(Problem statement)
Go through the records, and copy each line in which the string "enumerate" is present.

[Dataset excerpts]
[Start of Attachment]
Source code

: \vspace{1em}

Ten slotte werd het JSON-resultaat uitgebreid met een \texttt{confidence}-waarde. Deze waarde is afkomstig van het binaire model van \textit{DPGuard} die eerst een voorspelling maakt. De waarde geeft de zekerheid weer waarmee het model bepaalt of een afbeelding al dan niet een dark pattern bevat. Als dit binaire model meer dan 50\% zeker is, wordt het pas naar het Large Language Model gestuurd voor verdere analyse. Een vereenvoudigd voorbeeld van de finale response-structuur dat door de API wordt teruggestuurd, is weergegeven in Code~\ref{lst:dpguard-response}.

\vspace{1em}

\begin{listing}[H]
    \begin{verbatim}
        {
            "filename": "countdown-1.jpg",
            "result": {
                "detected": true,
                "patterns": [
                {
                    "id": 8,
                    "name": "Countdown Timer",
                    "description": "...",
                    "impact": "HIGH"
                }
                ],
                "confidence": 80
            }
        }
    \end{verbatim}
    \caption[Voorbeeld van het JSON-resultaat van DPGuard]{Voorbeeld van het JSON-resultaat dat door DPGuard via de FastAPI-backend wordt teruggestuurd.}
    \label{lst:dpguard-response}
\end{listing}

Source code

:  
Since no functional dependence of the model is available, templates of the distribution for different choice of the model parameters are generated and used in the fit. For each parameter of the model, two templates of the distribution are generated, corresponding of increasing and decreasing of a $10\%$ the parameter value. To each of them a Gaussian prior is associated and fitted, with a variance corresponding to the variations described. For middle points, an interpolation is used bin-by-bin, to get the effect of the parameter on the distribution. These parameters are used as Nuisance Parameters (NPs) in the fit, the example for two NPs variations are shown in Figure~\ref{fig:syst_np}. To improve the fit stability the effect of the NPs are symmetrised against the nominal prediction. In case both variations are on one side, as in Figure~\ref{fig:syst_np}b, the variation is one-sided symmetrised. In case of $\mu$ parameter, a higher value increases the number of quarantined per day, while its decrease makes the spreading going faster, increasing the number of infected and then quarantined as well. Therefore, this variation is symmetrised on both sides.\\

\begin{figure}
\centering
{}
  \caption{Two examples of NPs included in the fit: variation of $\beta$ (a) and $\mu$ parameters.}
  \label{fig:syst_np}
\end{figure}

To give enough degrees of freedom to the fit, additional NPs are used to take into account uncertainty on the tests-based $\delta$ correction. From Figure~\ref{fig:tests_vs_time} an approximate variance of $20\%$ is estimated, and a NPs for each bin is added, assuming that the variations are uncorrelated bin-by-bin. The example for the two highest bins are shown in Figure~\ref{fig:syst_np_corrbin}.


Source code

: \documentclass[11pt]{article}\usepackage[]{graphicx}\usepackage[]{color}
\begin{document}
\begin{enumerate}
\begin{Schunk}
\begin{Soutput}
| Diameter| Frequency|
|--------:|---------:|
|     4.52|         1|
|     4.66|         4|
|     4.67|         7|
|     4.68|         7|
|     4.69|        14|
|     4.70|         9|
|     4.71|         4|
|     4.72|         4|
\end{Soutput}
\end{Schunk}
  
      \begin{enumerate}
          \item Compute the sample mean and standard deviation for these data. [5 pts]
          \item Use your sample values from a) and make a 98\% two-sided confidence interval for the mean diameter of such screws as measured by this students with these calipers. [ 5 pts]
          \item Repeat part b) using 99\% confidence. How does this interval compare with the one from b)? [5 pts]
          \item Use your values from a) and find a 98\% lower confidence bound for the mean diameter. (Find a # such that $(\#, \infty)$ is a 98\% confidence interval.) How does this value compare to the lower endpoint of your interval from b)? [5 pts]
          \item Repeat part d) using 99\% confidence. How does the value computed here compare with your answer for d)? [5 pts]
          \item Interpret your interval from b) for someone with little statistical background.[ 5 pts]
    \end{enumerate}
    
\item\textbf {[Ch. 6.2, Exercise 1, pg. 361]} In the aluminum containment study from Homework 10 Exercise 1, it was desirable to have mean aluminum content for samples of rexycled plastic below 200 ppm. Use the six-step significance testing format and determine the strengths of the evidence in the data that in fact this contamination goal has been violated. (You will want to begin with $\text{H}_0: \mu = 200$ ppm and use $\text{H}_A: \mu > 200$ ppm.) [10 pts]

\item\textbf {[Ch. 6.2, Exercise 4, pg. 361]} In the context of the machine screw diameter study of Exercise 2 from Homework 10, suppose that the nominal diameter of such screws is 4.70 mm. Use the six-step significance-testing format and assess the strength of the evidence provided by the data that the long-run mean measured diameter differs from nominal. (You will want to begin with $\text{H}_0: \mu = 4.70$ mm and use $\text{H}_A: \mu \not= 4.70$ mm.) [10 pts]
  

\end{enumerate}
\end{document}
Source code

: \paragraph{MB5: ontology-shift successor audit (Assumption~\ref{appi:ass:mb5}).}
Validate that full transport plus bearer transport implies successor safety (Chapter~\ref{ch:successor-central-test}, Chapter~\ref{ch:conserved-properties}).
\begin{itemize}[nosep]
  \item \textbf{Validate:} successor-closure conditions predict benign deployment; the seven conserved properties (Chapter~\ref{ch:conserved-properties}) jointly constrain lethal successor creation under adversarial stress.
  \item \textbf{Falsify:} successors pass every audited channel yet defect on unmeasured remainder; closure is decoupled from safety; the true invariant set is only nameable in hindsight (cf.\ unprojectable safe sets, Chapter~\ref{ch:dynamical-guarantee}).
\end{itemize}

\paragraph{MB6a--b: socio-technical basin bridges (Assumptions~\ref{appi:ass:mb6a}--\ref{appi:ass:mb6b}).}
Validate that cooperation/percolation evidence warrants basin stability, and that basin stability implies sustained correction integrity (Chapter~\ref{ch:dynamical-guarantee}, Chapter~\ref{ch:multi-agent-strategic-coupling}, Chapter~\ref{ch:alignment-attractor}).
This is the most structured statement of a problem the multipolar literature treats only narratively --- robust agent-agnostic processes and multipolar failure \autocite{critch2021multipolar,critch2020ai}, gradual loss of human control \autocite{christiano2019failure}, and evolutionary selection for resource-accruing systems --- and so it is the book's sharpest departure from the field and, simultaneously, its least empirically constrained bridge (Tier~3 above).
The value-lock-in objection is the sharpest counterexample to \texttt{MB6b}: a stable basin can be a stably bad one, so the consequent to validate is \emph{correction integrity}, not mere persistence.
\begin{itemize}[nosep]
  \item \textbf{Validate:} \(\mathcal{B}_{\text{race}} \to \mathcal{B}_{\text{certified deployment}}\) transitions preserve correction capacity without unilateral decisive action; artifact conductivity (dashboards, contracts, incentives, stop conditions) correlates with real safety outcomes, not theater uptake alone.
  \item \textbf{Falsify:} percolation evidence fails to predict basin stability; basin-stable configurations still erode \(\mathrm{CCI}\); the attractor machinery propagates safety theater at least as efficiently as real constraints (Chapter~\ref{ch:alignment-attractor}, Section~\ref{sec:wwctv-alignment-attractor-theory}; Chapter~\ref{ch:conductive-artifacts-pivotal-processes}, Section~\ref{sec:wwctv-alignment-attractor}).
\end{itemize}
[End of Attachment]
(Solution for this task)
\begin{enumerate}
      \begin{enumerate}
    \end{enumerate}
\end{enumerate}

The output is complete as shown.